The Queen said, “Come and help me decide what to do with a hundred yards of tapa cloth the Queen of Tonga very generously sent me.”
It was the summer of 1976. We were at Balmoral, the neo-Gothic castle built in Scotland on an estate acquired by Prince Albert for Queen Victoria in 1852. It was intended from the start as a country retreat for the royal family. I had had some trepidation when Princess Margaret, a close friend of my late British wife, and our daughter’s godmother, asked if I would come and bring Anna to Balmoral. Although Princess Margaret had become a family intimate, and I had often met the Queen and other members of the family, the concept of royalty remained, for an American, anachronistic. I remember my astonishment at the swarms of women gathered around radios in New York department stores, in 1936, to hear Edward VIII announce his abdication. Before that, my only previous brush with matters royal had been at Columbia, where the chapel choir wore red robes, a privilege bestowed by the Crown before the American Revolution, when the university was called King’s College.
The first day and night at Balmoral were a relief. Despite the grandiose setting, the atmosphere was relaxed. Besides the Queen and Prince Philip, the young princes Andrew and Edward were there. So were two equerries to the Queen, Blair Stewart-Wilson and Robin Broke, and a lady-in-waiting, Rose Baring. The front hall was dominated by a monumental statue of Prince Albert. All around were Edwin Landseer portraits of gillies, their eyes rolled heavenward, as I recall, like those of saints painted in the Baroque manner. I was roused my first morning by a bagpiper—the family alarm clock.
During my 10-day stay, overnight guests were few. Perhaps the most striking visitor was the Moderator of the General Assembly of the Church of Scotland, who wore knee breeches and shoes with prominent silver buckles. One afternoon I happened to meet the Queen in the garden; she asked me to come to the front lawn, where a vast array of patterned fabric had been laid out, a present from the Tongans.

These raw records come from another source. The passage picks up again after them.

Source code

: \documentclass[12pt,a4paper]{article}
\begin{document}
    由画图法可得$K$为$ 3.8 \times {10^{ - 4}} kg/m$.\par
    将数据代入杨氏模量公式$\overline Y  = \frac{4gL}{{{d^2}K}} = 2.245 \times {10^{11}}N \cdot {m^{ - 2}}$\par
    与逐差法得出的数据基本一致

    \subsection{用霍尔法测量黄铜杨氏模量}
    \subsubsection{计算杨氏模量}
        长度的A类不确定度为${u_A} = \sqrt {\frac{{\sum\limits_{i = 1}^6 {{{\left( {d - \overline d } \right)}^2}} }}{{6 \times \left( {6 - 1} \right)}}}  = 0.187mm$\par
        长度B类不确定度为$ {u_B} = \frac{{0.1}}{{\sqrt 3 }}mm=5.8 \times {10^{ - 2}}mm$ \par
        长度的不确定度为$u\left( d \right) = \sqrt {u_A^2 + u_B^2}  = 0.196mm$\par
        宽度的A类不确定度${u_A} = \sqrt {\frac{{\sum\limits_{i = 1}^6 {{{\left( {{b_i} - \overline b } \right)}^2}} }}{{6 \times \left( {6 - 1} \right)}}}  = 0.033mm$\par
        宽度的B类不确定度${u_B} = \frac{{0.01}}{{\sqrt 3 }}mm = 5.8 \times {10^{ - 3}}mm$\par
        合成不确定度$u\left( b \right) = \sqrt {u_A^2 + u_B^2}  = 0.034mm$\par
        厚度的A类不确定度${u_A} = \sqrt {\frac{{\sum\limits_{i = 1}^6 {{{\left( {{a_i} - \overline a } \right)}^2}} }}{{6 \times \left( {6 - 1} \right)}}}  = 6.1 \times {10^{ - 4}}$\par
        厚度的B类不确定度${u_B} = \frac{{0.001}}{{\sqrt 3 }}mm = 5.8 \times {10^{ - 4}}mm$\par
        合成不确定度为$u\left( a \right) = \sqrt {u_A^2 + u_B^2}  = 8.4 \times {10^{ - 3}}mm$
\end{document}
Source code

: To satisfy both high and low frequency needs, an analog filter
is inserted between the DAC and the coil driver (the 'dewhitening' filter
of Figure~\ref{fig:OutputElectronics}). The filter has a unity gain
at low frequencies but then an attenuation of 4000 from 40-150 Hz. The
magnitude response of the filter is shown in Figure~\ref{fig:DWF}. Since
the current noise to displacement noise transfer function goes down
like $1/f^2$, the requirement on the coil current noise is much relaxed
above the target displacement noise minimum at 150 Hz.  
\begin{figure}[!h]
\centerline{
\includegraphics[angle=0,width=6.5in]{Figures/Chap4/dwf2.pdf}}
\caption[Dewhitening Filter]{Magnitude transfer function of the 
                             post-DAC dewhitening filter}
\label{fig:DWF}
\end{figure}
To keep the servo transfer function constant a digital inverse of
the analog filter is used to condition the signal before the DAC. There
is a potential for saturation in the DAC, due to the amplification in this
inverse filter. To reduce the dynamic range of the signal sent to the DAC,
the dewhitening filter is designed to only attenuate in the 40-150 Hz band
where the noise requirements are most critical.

She thought to use the fabric as wallpaper for a room in the castle, and I agreed that that was a good idea.
On some days there were excursions into the country. The Queen had been taught to drive by auxiliary army officers during World War II, and she handled a Land Rover with intrepid skill on the hilly and winding roads. When we went riding, she saddled her horse, and afterward carried the saddle back to the stable herself. At a shoot on the grounds a truck delivered a sumptuous buffet lunch. The “guns” lay on the grass for a postprandial respite. The Queen and her sister walked about, deep in conversation. They were very close; when apart, they telephoned two or three times a day. The atmosphere was always agreeable, buoyed by the light touch of the Queen and her sister.
When Anna and I were leaving, and the Queen was seeing us off, I said, “Ma’am, do you mind if I take a picture?” “Not at all,” she replied. “But I’m amazed that you have any film left.”